(Stored dataset items)
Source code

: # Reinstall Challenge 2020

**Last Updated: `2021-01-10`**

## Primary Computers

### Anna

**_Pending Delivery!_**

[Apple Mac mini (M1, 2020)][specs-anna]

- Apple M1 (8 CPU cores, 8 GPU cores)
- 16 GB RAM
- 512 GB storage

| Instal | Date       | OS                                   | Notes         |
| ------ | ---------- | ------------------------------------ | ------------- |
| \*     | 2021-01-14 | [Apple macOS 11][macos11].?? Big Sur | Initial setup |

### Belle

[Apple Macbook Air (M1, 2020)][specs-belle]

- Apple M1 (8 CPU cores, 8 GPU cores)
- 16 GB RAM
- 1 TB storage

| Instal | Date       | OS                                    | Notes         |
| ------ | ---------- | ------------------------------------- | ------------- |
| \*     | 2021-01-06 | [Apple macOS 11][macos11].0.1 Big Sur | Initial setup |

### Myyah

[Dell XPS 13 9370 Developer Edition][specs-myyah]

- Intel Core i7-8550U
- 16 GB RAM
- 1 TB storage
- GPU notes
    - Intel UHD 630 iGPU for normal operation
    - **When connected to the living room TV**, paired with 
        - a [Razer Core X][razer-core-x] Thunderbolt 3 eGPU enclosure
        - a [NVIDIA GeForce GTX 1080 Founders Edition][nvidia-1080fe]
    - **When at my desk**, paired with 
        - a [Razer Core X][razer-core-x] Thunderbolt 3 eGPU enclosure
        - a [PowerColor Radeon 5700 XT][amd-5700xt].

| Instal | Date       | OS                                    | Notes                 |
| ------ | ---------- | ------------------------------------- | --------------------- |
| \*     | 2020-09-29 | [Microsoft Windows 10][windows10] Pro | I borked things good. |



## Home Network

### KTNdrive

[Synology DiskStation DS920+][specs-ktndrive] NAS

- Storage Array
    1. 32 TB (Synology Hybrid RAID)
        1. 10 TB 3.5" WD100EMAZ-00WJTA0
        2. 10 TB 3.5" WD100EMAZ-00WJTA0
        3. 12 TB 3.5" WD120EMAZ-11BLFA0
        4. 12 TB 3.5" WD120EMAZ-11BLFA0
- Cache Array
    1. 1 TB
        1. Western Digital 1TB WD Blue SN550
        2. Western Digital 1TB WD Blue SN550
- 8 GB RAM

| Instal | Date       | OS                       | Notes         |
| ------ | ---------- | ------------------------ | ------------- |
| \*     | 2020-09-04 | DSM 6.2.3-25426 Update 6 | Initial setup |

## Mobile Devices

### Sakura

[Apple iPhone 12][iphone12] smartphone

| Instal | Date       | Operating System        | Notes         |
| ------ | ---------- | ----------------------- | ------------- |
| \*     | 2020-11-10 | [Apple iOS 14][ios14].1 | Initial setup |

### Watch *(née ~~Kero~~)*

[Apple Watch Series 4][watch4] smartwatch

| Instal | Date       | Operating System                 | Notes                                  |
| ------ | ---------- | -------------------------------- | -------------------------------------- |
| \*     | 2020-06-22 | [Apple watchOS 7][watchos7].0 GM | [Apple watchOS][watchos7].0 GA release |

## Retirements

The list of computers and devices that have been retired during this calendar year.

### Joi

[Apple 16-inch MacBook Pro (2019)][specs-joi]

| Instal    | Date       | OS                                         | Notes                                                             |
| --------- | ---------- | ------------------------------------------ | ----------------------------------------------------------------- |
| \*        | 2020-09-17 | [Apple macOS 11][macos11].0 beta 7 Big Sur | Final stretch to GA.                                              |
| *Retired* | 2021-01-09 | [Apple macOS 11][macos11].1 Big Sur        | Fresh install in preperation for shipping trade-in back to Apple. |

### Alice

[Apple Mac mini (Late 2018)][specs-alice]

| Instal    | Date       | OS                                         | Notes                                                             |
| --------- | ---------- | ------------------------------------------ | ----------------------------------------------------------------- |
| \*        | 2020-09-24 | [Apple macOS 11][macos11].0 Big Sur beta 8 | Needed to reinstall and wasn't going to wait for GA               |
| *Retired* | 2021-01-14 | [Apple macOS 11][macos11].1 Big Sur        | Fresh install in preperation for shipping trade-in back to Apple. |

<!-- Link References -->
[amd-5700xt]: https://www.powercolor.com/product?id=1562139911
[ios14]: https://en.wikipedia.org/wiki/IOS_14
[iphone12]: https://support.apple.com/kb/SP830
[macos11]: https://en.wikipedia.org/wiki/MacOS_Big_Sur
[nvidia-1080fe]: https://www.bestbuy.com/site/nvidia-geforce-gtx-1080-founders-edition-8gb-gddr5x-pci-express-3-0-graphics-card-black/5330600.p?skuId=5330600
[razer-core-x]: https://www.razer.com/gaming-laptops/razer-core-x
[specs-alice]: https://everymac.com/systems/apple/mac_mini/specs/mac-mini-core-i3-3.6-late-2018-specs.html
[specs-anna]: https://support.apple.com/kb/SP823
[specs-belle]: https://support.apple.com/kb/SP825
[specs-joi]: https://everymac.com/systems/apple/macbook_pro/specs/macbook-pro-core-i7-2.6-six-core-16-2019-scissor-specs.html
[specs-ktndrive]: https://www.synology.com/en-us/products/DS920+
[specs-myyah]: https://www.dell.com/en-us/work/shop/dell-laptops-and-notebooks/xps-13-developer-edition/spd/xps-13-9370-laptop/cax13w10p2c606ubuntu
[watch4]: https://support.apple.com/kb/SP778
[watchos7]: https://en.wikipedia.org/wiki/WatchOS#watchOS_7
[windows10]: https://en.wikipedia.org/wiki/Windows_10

PROBLEM DETAILS >>
Return every entry above with nothing altered.

YOUR SOLUTION >>
Source code

: # Reinstall Challenge 2020

**Last Updated: `2021-01-10`**

## Primary Computers

### Anna

**_Pending Delivery!_**

[Apple Mac mini (M1, 2020)][specs-anna]

- Apple M1 (8 CPU cores, 8 GPU cores)
- 16 GB RAM
- 512 GB storage

| Instal | Date       | OS                                   | Notes         |
| ------ | ---------- | ------------------------------------ | ------------- |
| \*     | 2021-01-14 | [Apple macOS 11][macos11].?? Big Sur | Initial setup |

### Belle

[Apple Macbook Air (M1, 2020)][specs-belle]

- Apple M1 (8 CPU cores, 8 GPU cores)
- 16 GB RAM
- 1 TB storage

| Instal | Date       | OS                                    | Notes         |
| ------ | ---------- | ------------------------------------- | ------------- |
| \*     | 2021-01-06 | [Apple macOS 11][macos11].0.1 Big Sur | Initial setup |

### Myyah

[Dell XPS 13 9370 Developer Edition][specs-myyah]

- Intel Core i7-8550U
- 16 GB RAM
- 1 TB storage
- GPU notes
    - Intel UHD 630 iGPU for normal operation
    - **When connected to the living room TV**, paired with 
        - a [Razer Core X][razer-core-x] Thunderbolt 3 eGPU enclosure
        - a [NVIDIA GeForce GTX 1080 Founders Edition][nvidia-1080fe]
    - **When at my desk**, paired with 
        - a [Razer Core X][razer-core-x] Thunderbolt 3 eGPU enclosure
        - a [PowerColor Radeon 5700 XT][amd-5700xt].

| Instal | Date       | OS                                    | Notes                 |
| ------ | ---------- | ------------------------------------- | --------------------- |
| \*     | 2020-09-29 | [Microsoft Windows 10][windows10] Pro | I borked things good. |



## Home Network

### KTNdrive

[Synology DiskStation DS920+][specs-ktndrive] NAS

- Storage Array
    1. 32 TB (Synology Hybrid RAID)
        1. 10 TB 3.5" WD100EMAZ-00WJTA0
        2. 10 TB 3.5" WD100EMAZ-00WJTA0
        3. 12 TB 3.5" WD120EMAZ-11BLFA0
        4. 12 TB 3.5" WD120EMAZ-11BLFA0
- Cache Array
    1. 1 TB
        1. Western Digital 1TB WD Blue SN550
        2. Western Digital 1TB WD Blue SN550
- 8 GB RAM

| Instal | Date       | OS                       | Notes         |
| ------ | ---------- | ------------------------ | ------------- |
| \*     | 2020-09-04 | DSM 6.2.3-25426 Update 6 | Initial setup |

## Mobile Devices

### Sakura

[Apple iPhone 12][iphone12] smartphone

| Instal | Date       | Operating System        | Notes         |
| ------ | ---------- | ----------------------- | ------------- |
| \*     | 2020-11-10 | [Apple iOS 14][ios14].1 | Initial setup |

### Watch *(née ~~Kero~~)*

[Apple Watch Series 4][watch4] smartwatch

| Instal | Date       | Operating System                 | Notes                                  |
| ------ | ---------- | -------------------------------- | -------------------------------------- |
| \*     | 2020-06-22 | [Apple watchOS 7][watchos7].0 GM | [Apple watchOS][watchos7].0 GA release |

## Retirements

The list of computers and devices that have been retired during this calendar year.

### Joi

[Apple 16-inch MacBook Pro (2019)][specs-joi]

| Instal    | Date       | OS                                         | Notes                                                             |
| --------- | ---------- | ------------------------------------------ | ----------------------------------------------------------------- |
| \*        | 2020-09-17 | [Apple macOS 11][macos11].0 beta 7 Big Sur | Final stretch to GA.                                              |
| *Retired* | 2021-01-09 | [Apple macOS 11][macos11].1 Big Sur        | Fresh install in preperation for shipping trade-in back to Apple. |

### Alice

[Apple Mac mini (Late 2018)][specs-alice]

| Instal    | Date       | OS                                         | Notes                                                             |
| --------- | ---------- | ------------------------------------------ | ----------------------------------------------------------------- |
| \*        | 2020-09-24 | [Apple macOS 11][macos11].0 Big Sur beta 8 | Needed to reinstall and wasn't going to wait for GA               |
| *Retired* | 2021-01-14 | [Apple macOS 11][macos11].1 Big Sur        | Fresh install in preperation for shipping trade-in back to Apple. |

<!-- Link References -->
[amd-5700xt]: https://www.powercolor.com/product?id=1562139911
[ios14]: https://en.wikipedia.org/wiki/IOS_14
[iphone12]: https://support.apple.com/kb/SP830
[macos11]: https://en.wikipedia.org/wiki/MacOS_Big_Sur
[nvidia-1080fe]: https://www.bestbuy.com/site/nvidia-geforce-gtx-1080-founders-edition-8gb-gddr5x-pci-express-3-0-graphics-card-black/5330600.p?skuId=5330600
[razer-core-x]: https://www.razer.com/gaming-laptops/razer-core-x
[specs-alice]: https://everymac.com/systems/apple/mac_mini/specs/mac-mini-core-i3-3.6-late-2018-specs.html
[specs-anna]: https://support.apple.com/kb/SP823
[specs-belle]: https://support.apple.com/kb/SP825
[specs-joi]: https://everymac.com/systems/apple/macbook_pro/specs/macbook-pro-core-i7-2.6-six-core-16-2019-scissor-specs.html
[specs-ktndrive]: https://www.synology.com/en-us/products/DS920+
[specs-myyah]: https://www.dell.com/en-us/work/shop/dell-laptops-and-notebooks/xps-13-developer-edition/spd/xps-13-9370-laptop/cax13w10p2c606ubuntu
[watch4]: https://support.apple.com/kb/SP778
[watchos7]: https://en.wikipedia.org/wiki/WatchOS#watchOS_7
[windows10]: https://en.wikipedia.org/wiki/Windows_10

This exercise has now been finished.